As the crash log shows:

  • We are using Redis 2.4.2.
  • This instance was only a slave (it might have recieved some "SET" command from some clients).
  • The input buffer seems to be huge too ^^

I don't know if it can help you, but unlike Jeremy, we are not using ZSet, and we didn't have any monitoring tools on that slave.
Do not hesitate to ask me if you have any questions about our redis setup.

Regards,

Baptiste.

Salvatore Sanfilippo
Owner

Thanks this is definitely the same bug, but the fact that it is just a slave makes things a bit different.
Also it does not help that Redis truncates INFO outputs in stack traces... (fixing that as well, already fixed into unstable).

Btw the changes I'm doing should provide a lot more background when the input or output buffer overflows... doing the changes right now. I'll update this issue soon.

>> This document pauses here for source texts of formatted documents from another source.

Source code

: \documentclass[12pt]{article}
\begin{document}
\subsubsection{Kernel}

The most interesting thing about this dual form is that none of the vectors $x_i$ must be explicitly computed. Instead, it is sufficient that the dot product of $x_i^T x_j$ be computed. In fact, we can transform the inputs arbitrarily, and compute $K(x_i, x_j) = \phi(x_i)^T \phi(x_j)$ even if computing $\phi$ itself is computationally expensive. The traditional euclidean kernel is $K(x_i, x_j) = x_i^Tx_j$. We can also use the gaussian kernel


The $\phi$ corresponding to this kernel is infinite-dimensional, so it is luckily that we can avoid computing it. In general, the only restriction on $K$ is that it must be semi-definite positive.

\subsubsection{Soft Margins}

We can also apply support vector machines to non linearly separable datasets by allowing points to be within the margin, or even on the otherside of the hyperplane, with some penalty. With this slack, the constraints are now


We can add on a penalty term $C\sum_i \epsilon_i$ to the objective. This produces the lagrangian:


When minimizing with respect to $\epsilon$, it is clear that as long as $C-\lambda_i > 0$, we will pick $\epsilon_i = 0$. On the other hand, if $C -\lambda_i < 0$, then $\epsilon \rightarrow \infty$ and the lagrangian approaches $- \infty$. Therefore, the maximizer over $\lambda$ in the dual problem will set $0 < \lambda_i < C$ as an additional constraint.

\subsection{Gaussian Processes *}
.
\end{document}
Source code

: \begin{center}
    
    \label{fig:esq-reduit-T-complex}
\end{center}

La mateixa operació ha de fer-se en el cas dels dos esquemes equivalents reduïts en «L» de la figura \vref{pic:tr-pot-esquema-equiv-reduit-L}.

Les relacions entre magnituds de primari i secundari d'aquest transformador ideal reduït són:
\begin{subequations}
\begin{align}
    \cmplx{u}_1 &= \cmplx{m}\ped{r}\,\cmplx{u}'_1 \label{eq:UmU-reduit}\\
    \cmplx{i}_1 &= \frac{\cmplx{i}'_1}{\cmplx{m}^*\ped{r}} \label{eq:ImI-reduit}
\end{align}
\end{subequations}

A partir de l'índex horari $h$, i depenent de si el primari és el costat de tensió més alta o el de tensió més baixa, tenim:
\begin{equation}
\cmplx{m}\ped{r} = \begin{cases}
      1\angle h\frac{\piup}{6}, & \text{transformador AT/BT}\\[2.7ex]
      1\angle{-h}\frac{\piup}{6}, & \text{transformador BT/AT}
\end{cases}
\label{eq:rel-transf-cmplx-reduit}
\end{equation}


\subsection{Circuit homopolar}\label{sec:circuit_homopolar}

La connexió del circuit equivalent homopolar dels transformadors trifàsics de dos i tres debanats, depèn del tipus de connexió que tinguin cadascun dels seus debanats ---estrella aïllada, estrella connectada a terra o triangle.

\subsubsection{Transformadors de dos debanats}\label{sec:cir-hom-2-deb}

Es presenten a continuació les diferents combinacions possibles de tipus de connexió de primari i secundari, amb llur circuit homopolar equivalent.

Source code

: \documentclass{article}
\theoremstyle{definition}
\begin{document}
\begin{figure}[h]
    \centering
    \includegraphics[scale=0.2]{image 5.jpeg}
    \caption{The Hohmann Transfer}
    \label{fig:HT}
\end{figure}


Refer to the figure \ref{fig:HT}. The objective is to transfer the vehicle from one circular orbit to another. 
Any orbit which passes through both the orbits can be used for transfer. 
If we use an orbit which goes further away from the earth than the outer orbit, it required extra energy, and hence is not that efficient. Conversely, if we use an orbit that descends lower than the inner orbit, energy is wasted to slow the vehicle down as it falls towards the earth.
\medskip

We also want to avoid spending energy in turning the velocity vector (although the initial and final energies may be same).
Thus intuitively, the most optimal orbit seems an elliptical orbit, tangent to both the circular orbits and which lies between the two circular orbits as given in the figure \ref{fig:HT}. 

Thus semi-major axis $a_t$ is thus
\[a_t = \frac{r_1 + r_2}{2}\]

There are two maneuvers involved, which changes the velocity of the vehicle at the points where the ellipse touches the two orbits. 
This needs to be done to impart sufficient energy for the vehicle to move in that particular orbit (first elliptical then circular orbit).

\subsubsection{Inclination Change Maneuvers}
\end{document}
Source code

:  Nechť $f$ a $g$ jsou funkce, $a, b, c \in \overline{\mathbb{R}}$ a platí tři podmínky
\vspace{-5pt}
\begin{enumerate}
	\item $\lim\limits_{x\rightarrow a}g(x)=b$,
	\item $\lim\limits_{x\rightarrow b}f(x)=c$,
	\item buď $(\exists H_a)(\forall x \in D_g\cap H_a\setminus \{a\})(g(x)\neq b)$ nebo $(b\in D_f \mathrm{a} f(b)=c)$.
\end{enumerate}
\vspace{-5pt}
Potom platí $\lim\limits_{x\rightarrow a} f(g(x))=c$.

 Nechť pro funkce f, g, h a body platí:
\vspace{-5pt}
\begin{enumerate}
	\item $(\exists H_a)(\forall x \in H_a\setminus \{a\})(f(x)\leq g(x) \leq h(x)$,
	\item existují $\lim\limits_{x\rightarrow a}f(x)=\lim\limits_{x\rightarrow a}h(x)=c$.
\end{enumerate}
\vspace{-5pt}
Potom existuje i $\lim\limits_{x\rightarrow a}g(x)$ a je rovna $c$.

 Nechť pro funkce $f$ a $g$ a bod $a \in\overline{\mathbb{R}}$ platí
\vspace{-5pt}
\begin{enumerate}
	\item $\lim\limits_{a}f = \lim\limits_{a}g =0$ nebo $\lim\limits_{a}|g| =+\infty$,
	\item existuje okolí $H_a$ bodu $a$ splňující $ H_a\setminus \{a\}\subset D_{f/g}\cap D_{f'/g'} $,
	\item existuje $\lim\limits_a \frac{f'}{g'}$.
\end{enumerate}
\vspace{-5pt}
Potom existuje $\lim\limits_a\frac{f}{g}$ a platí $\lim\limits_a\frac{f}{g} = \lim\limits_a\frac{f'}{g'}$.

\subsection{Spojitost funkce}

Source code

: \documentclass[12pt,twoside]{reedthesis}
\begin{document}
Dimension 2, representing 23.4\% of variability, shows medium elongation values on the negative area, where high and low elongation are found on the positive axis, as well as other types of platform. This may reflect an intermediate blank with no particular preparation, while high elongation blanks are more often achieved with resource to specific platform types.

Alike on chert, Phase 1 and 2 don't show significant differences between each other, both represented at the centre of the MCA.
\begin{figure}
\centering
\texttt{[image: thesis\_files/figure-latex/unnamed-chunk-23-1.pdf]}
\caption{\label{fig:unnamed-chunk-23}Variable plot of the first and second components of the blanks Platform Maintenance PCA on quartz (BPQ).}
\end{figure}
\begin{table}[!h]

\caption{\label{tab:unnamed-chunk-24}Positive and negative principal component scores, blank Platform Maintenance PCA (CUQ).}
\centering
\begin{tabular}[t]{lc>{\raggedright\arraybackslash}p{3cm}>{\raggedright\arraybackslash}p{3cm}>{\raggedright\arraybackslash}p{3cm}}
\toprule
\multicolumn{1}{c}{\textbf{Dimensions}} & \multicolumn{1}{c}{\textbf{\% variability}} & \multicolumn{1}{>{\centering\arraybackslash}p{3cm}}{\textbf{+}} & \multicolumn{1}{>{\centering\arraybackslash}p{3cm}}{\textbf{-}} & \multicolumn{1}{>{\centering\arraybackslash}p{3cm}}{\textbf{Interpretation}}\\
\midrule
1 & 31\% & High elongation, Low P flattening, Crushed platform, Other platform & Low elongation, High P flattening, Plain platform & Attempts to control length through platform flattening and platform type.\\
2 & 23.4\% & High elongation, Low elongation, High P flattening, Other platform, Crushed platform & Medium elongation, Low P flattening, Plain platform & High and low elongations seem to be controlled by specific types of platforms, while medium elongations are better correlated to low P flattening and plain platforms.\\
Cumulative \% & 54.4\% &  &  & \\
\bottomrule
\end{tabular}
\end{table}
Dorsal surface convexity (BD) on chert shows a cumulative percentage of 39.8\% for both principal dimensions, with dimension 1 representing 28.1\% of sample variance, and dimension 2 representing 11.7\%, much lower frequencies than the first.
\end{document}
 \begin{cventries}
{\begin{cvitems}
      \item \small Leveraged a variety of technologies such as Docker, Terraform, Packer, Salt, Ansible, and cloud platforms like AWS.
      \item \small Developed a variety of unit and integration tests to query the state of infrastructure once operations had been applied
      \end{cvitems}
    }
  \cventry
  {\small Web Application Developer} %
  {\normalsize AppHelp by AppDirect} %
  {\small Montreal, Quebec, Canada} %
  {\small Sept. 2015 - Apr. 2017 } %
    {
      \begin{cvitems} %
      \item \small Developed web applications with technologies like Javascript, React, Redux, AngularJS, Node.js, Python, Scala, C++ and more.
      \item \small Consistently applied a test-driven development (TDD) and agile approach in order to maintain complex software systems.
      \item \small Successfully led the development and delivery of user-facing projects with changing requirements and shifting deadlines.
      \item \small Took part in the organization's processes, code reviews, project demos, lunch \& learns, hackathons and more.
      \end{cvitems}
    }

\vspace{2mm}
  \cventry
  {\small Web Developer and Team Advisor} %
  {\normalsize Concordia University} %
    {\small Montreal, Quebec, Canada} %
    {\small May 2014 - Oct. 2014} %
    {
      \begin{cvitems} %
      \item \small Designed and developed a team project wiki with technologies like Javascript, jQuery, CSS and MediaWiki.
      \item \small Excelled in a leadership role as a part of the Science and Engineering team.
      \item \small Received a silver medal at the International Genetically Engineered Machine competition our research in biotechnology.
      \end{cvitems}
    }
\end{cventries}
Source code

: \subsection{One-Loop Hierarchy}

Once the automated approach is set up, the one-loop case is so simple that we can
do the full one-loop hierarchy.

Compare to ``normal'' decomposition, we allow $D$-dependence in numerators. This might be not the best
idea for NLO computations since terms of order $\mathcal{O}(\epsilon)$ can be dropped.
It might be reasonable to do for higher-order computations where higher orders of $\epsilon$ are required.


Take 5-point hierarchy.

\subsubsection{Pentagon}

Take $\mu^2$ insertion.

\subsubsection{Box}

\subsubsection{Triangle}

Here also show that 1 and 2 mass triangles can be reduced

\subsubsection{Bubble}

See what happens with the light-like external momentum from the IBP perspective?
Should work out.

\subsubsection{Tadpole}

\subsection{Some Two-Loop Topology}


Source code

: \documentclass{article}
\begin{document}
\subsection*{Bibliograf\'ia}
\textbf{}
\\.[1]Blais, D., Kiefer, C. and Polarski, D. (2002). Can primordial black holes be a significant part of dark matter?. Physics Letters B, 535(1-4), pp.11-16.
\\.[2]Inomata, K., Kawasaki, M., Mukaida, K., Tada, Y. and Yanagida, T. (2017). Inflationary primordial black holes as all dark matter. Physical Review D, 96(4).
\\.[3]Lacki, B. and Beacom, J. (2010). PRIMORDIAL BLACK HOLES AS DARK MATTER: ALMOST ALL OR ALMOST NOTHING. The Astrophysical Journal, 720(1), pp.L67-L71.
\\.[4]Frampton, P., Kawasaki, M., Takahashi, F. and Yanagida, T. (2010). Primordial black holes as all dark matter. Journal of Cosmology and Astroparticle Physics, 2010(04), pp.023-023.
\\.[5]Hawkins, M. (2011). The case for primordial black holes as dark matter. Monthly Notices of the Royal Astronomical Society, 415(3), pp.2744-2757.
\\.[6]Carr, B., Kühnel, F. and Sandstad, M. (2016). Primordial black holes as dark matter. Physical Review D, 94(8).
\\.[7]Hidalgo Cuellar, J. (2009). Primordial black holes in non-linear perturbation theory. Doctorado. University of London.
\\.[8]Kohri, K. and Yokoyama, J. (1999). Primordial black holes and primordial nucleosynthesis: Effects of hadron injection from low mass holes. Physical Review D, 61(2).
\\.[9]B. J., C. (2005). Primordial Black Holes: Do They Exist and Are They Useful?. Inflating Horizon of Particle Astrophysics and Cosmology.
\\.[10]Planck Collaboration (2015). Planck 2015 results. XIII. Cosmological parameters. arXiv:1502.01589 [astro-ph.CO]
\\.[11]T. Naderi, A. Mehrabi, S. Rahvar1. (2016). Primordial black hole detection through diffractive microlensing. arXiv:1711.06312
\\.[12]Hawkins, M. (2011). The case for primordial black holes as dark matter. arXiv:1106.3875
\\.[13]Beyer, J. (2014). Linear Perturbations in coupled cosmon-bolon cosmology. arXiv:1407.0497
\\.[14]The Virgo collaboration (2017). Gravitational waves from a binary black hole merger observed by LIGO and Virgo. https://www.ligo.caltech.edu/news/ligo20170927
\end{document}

Btw in my reasoning early in this thread I completely missed that even in the Jeremy case the overflow is happening in the INPUT buffer of the client and not in the output buffer, this changes a few things...

More news soon.

anydot

What about using TCP keepalive on master<->slave link? If for some reason the link will be idle or network will drop packets from master, TCP keepalive will kick-in and after some time will close the link without some additional (other then enabling keepalive mode on socket) code in redis.

Salvatore Sanfilippo
Owner

@anydot: yes this may work, but apparently the problem here is different... but I'll keep that in mind when fixing the replication timeout issue. Thanks. Next message with updates on the current issue in a second.

Salvatore Sanfilippo
Owner

I just committed a number of changes in Redis unstable improving the CLIENT LIST output, and blocking clients with a query buffer going over 1GB in size. Redis detects the issue and uses the CLIENT LIST format to log the offending client in a way similar to the following:

[42159] 21 Nov 16:15:49 # Closing client that reached max query buffer length: addr=127.0.0.1:54530 fd=5 idle=0 flags=N db=0 sub=0 psub=0 qbuf=1064960000 obl=0 oll=0 events=r

This can provide further information about what's happening with this bug, and also will prevent the Redis instance from crashing hopefully. The bug is still here bug we get both more reliability and information.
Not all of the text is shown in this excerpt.